S. 212 (1) Zweierei Lebensgeister (πνεύματα) kennen wir, und zwar einen, den wir „Seele“ schlechtweg nennen1, und einen, der höher steht als die Seele und Gottes Ebenbild und Gleichnis ist2. Beide wohnten in der Brust der ersten Menschen, damit sie zwar an der Materie teilhätten, aber doch auch über ihr stünden. Es verhält sich damit wie folgt.
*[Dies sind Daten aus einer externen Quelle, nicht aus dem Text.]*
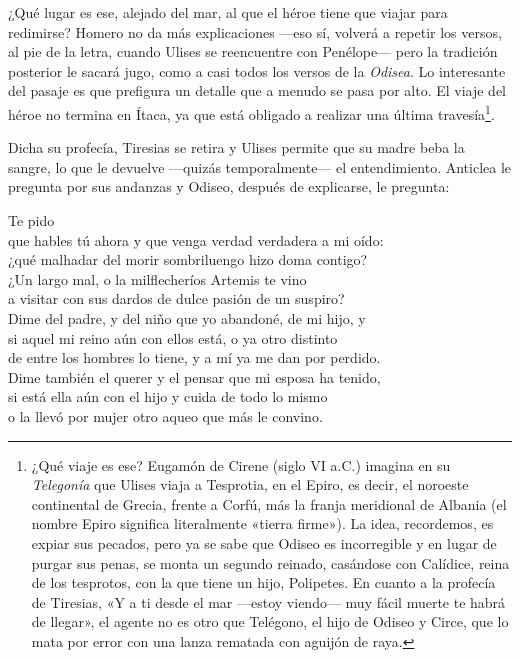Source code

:¿Qué lugar es ese, alejado del mar, al que el héroe tiene que viajar para redimirse? Homero no da más explicaciones ---eso sí, volverá a repetir los versos, al pie de la letra, cuando Ulises se reencuentre con Penélope--- pero la tradición posterior le sacará jugo, como a casi todos los versos de la \emph{Odisea}. Lo interesante del pasaje es que prefigura un detalle que a menudo se pasa por alto. El viaje del héroe no termina en Ítaca, ya que está obligado a realizar una última travesía\footnote{¿Qué viaje es ese? Eugamón de Cirene (siglo VI a.C.) imagina en su \emph{Telegonía} que Ulises viaja a Tesprotia, en el Epiro, es decir, el noroeste continental de Grecia, frente a Corfú, más la franja meridional de Albania (el nombre Epiro significa literalmente «tierra firme»). La idea, recordemos, es expiar sus pecados, pero ya se sabe que Odiseo es incorregible y en lugar de purgar sus penas, se monta un segundo reinado, casándose con Calídice, reina de los tesprotos, con la que tiene un hijo, Polipetes. En cuanto a la profecía de Tiresias, «Y a ti desde el mar ---estoy viendo--- muy fácil muerte te habrá de llegar», el agente no es otro que Telégono, el hijo de Odiseo y Circe, que lo mata por error con una lanza rematada con aguijón de raya.}.

Dicha su profecía, Tiresias se retira y Ulises permite que su madre beba la sangre, lo que le devuelve ---quizás temporalmente--- el entendimiento. Anticlea le pregunta por sus andanzas y Odiseo, después de explicarse, le pregunta:

\begin{versocita}
[...] Te pido\\
que hables tú ahora y que venga verdad verdadera a mi oído:\\
¿qué malhadar del morir sombriluengo hizo doma contigo?\\
¿Un largo mal, o la milflecheríos Artemis te vino\\
a visitar con sus dardos de dulce pasión de un suspiro?\\
Dime del padre, y del niño que yo abandoné, de mi hijo, y\\
si aquel mi reino aún con ellos está, o ya otro distinto\\
de entre los hombres lo tiene, y a mí ya me dan por perdido.\\
Dime también el querer y el pensar que mi esposa ha tenido,\\
si está ella aún con el hijo y cuida de todo lo mismo\\
o la llevó por mujer otro aqueo que más le convino.
\end{versocita}

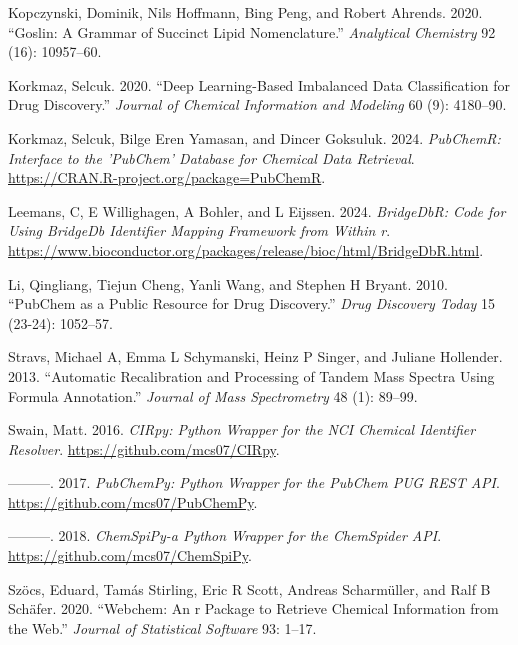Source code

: \begin{CSLReferences}{1}{0}
\leavevmode{}%
Kopczynski, Dominik, Nils Hoffmann, Bing Peng, and Robert Ahrends. 2020. {``Goslin: A Grammar of Succinct Lipid Nomenclature.''} \emph{Analytical Chemistry} 92 (16): 10957--60.

\leavevmode{}%
Korkmaz, Selcuk. 2020. {``Deep Learning-Based Imbalanced Data Classification for Drug Discovery.''} \emph{Journal of Chemical Information and Modeling} 60 (9): 4180--90.

\leavevmode{}%
Korkmaz, Selcuk, Bilge Eren Yamasan, and Dincer Goksuluk. 2024. \emph{PubChemR: Interface to the 'PubChem' Database for Chemical Data Retrieval}. \url{https://CRAN.R-project.org/package=PubChemR}.

\leavevmode{}%
Leemans, C, E Willighagen, A Bohler, and L Eijssen. 2024. \emph{BridgeDbR: Code for Using BridgeDb Identifier Mapping Framework from Within r}. \url{https://www.bioconductor.org/packages/release/bioc/html/BridgeDbR.html}.

\leavevmode{}%
Li, Qingliang, Tiejun Cheng, Yanli Wang, and Stephen H Bryant. 2010. {``PubChem as a Public Resource for Drug Discovery.''} \emph{Drug Discovery Today} 15 (23-24): 1052--57.

\leavevmode{}%
Stravs, Michael A, Emma L Schymanski, Heinz P Singer, and Juliane Hollender. 2013. {``Automatic Recalibration and Processing of Tandem Mass Spectra Using Formula Annotation.''} \emph{Journal of Mass Spectrometry} 48 (1): 89--99.

\leavevmode{}%
Swain, Matt. 2016. \emph{CIRpy: Python Wrapper for the NCI Chemical Identifier Resolver}. \url{https://github.com/mcs07/CIRpy}.

\leavevmode{}%
---------. 2017. \emph{PubChemPy: Python Wrapper for the PubChem PUG REST API}. \url{https://github.com/mcs07/PubChemPy}.

\leavevmode{}%
---------. 2018. \emph{ChemSpiPy-a Python Wrapper for the ChemSpider API}. \url{https://github.com/mcs07/ChemSpiPy}.

\leavevmode{}%
Szöcs, Eduard, Tamás Stirling, Eric R Scott, Andreas Scharmüller, and Ralf B Schäfer. 2020. {``Webchem: An r Package to Retrieve Chemical Information from the Web.''} \emph{Journal of Statistical Software} 93: 1--17.


\end{CSLReferences}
(2) Das ganze Weltgebäude und die ganze Schöpfung besteht, wie man sehen kann, aus Materie und die Materie selbst ist von Gott geschaffen, wobei man sich denken muß, daß sie vor der Scheidung der Elemente wüst und ungestalt, erst nach derselben schön und wohl geordnet war. (3) So bestehen der Himmel und seine Sterne aus Materie; auch die Erde und was immer auf ihr lebt, hat dieselbe Beschaffenheit, so daß überhaupt alles gleicher Herkunft ist. (4) Trotzdem aber gibt es Unterschiede in den materiellen Dingen, so daß das eine besonders schön, das andere zwar auch schön ist, aber doch von etwas vorzüglicherem in den Schatten gestellt wird. (5) Denn wie die Zusammensetzung des menschlichen S. 213 Körpers einheitlich und maßgebend für seine Existenz ist und demgemäß seine Teile verschiedenes Ansehen haben, hier das Auge seinen Patz findet, dort das Ohr, da der Schmuck der Haare, das System der Eingeweide, das Gefüge von Mark, Knochen und Sehnen, und wie trotz aller Verschiedenheit der Teile das Ganze eine in seiner Zweckmäßigkeit durchaus harmonische Einheit bildet: so hat auch die Welt gemäß der Macht ihres Schöpfers schönere und minder schöne Bestandteile empfangen und nach dem Willen ihres Bildners einen materiellen Lebensgeist bekommen3. (6) Dies kann im einzelnen jeder einsehen, der nicht in lauter Aufgeblasenheit die hochheiligen Offenbarungen4 von sich weist, die im Laufe der Zeit schriftlich aufgezeichnet worden sind und alle jene zu Freunden Gottes gemacht haben, die ihnen Gehör schenken.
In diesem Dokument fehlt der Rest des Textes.